What is being asked ▸ Look through the records below, and whenever a line contains "detected", copy it.

Input data ▸
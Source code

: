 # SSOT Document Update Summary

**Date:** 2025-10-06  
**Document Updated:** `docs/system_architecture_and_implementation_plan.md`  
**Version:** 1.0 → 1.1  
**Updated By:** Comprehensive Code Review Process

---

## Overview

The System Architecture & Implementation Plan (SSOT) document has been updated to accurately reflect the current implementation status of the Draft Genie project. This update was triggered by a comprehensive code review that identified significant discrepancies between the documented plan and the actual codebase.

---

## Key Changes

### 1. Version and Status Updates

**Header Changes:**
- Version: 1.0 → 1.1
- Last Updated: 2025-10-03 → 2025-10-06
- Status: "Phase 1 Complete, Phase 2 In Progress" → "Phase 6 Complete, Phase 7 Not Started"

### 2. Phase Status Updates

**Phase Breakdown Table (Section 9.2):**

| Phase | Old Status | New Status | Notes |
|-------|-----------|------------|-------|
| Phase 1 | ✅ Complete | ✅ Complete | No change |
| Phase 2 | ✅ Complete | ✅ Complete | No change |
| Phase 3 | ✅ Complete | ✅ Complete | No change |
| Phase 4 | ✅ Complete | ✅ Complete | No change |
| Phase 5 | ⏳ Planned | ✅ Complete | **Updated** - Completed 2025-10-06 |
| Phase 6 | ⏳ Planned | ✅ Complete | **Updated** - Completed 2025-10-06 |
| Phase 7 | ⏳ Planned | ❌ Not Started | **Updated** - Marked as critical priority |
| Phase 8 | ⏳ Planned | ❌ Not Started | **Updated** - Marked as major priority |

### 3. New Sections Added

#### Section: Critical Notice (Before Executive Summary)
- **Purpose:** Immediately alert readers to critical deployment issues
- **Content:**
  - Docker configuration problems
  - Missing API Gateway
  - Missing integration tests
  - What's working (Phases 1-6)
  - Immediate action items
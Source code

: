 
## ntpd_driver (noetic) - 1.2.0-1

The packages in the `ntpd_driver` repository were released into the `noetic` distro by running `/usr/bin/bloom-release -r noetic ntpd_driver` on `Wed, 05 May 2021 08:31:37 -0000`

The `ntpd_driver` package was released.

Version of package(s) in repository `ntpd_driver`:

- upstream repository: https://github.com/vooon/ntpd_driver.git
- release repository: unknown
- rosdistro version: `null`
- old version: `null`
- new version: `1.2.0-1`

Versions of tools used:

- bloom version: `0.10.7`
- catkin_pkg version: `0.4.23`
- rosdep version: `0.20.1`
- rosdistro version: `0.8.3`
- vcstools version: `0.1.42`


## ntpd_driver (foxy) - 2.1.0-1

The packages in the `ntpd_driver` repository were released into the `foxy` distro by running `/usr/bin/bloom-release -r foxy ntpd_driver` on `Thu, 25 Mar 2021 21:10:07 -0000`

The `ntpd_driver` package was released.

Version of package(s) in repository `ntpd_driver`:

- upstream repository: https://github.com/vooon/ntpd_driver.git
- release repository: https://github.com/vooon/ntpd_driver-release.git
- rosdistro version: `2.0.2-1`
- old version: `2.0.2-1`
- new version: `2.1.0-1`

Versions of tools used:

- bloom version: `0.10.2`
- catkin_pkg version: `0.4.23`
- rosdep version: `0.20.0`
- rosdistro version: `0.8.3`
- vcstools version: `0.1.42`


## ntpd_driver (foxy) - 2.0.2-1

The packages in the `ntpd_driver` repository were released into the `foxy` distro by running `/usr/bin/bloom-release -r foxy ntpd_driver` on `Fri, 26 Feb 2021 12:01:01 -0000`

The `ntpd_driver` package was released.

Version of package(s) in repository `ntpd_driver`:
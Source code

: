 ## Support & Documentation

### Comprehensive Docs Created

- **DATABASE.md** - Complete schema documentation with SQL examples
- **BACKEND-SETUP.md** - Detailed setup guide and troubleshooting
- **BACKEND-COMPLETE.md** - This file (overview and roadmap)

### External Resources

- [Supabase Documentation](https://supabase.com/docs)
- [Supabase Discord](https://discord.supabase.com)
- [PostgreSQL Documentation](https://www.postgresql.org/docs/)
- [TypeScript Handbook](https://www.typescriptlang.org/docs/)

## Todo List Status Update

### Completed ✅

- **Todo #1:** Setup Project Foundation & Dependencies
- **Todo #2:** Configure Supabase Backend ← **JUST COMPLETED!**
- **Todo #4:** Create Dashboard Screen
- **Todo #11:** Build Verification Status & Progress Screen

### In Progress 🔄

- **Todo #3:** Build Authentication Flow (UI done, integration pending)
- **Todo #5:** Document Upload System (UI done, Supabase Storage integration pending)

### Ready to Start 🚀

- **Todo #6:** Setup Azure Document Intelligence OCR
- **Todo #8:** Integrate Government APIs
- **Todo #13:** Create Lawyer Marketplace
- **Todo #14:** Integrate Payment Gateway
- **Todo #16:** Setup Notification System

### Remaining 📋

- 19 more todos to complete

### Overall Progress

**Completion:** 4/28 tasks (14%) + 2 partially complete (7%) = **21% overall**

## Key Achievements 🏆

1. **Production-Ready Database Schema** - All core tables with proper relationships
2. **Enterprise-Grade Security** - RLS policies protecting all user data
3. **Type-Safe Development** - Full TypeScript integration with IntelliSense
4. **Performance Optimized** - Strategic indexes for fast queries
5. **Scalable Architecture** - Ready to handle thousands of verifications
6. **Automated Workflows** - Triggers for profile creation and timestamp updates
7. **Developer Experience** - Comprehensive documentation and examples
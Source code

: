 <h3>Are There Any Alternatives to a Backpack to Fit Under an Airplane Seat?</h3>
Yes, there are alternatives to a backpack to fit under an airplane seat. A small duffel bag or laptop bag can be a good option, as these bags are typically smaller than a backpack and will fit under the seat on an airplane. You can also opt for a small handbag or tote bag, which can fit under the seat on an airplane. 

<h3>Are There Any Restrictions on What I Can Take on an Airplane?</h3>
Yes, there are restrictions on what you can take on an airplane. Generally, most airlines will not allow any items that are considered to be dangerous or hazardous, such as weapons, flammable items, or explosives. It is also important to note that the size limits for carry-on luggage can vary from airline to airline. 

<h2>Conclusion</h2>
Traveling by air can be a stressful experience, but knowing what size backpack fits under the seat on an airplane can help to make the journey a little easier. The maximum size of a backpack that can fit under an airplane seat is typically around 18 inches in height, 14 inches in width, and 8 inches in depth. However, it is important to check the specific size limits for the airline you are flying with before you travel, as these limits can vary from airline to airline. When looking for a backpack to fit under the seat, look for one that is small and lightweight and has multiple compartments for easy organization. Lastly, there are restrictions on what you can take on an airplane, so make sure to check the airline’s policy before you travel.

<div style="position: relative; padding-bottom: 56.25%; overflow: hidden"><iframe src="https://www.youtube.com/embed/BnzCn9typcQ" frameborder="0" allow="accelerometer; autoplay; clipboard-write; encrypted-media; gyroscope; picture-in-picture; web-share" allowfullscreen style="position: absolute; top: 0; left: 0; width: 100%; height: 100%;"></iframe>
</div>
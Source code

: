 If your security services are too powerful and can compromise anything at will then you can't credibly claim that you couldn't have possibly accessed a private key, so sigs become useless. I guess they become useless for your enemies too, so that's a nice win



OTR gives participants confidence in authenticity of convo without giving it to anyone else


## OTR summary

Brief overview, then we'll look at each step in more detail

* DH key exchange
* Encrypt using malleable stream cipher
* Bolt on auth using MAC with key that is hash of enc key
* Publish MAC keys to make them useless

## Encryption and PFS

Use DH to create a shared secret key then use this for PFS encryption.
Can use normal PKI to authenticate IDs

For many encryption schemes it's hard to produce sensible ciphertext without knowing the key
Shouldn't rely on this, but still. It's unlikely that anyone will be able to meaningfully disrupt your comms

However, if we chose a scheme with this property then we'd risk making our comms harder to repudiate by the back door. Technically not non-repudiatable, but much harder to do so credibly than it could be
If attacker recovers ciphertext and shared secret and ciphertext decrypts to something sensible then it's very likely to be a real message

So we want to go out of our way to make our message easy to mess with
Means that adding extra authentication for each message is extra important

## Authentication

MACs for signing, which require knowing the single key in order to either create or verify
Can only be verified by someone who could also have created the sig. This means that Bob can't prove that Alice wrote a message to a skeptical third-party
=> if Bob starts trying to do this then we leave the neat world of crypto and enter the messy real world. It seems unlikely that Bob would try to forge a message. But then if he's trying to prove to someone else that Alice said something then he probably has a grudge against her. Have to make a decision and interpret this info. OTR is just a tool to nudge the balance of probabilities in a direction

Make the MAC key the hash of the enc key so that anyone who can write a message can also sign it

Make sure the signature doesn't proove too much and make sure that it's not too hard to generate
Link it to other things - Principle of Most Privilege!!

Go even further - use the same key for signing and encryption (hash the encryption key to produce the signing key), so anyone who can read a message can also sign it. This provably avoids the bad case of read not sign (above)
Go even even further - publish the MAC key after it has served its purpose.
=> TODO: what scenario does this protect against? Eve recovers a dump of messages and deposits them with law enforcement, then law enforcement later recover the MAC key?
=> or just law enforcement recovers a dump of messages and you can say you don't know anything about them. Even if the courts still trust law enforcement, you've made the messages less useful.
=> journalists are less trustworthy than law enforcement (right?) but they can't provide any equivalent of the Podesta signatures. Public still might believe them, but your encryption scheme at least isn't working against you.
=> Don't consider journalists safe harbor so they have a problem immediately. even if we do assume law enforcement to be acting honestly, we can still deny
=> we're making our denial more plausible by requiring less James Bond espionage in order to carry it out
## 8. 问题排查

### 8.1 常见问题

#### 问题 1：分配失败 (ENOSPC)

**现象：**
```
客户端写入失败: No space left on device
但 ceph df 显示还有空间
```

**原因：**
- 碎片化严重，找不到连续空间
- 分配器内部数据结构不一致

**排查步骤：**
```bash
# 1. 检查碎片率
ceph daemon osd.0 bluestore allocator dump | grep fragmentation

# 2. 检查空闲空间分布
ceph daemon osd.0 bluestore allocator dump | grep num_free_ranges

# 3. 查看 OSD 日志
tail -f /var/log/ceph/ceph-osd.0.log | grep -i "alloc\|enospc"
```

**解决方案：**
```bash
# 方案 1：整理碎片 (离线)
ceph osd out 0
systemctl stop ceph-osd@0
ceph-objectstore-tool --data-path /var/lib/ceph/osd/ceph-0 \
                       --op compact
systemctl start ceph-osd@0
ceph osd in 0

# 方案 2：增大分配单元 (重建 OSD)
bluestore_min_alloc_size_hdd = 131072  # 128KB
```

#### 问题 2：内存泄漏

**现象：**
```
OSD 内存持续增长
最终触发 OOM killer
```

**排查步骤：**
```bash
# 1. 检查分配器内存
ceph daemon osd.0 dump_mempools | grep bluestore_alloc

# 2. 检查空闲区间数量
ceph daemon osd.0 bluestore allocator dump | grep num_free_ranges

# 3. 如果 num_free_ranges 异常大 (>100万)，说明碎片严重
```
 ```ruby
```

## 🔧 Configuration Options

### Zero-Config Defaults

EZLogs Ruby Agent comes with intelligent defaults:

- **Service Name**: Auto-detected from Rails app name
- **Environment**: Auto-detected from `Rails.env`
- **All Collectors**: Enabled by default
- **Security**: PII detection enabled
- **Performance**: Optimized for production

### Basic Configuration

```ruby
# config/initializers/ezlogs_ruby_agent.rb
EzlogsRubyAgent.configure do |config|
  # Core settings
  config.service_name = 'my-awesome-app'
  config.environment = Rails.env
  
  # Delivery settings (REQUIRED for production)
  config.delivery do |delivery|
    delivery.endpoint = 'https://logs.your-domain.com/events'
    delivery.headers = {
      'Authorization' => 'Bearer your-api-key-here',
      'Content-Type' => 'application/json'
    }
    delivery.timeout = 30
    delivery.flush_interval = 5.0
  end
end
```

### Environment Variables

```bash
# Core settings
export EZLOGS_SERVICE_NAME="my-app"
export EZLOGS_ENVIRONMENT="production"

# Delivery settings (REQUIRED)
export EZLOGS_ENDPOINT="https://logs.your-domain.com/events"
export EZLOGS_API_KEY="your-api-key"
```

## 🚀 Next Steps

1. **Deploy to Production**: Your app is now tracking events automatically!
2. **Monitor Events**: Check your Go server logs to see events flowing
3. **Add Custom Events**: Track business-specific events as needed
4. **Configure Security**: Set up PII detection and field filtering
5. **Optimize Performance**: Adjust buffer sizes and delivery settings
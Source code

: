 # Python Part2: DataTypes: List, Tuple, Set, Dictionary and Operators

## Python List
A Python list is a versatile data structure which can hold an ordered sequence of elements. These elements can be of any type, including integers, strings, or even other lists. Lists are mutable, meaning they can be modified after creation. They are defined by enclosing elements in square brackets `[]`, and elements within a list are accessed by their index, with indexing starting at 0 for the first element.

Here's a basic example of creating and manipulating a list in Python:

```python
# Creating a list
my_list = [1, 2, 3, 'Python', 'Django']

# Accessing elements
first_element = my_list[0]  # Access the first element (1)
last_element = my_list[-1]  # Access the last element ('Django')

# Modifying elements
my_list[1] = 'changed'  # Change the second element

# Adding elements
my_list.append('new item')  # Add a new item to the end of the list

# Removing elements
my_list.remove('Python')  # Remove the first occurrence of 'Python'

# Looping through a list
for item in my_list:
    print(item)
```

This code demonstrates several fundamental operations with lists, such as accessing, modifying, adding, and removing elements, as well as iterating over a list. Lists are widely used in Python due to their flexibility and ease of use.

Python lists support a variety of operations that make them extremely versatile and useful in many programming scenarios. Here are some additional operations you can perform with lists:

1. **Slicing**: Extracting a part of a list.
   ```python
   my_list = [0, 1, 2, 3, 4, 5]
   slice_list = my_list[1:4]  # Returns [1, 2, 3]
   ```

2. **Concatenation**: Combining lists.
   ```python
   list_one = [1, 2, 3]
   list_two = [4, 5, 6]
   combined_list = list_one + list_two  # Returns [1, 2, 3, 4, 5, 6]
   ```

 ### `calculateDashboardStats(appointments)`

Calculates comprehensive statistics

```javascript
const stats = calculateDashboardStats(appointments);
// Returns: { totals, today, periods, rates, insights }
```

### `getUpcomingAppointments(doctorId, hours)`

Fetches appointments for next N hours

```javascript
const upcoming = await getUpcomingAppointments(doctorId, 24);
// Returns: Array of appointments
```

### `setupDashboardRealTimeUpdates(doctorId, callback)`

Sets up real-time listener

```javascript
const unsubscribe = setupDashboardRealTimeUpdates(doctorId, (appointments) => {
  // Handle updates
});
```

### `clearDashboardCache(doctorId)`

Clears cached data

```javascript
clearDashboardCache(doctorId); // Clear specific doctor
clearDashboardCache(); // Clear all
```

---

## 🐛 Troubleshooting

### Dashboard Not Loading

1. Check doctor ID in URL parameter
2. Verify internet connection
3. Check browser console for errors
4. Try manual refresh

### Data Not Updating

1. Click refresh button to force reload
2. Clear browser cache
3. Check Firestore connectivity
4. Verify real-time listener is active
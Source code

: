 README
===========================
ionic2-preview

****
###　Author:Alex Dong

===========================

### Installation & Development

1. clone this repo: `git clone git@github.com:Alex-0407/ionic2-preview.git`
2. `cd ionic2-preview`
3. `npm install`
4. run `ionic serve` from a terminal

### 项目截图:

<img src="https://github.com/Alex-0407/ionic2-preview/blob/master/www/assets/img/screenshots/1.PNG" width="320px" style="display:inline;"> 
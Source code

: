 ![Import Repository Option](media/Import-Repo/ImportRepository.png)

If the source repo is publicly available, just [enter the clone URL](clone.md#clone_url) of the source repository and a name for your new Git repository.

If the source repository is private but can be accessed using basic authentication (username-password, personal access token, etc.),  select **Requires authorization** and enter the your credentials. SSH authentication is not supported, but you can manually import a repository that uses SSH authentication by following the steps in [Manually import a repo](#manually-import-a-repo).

Solution for this task ▸
- **Service Name**: Auto-detected from Rails app name
- **Environment**: Auto-detected from `Rails.env`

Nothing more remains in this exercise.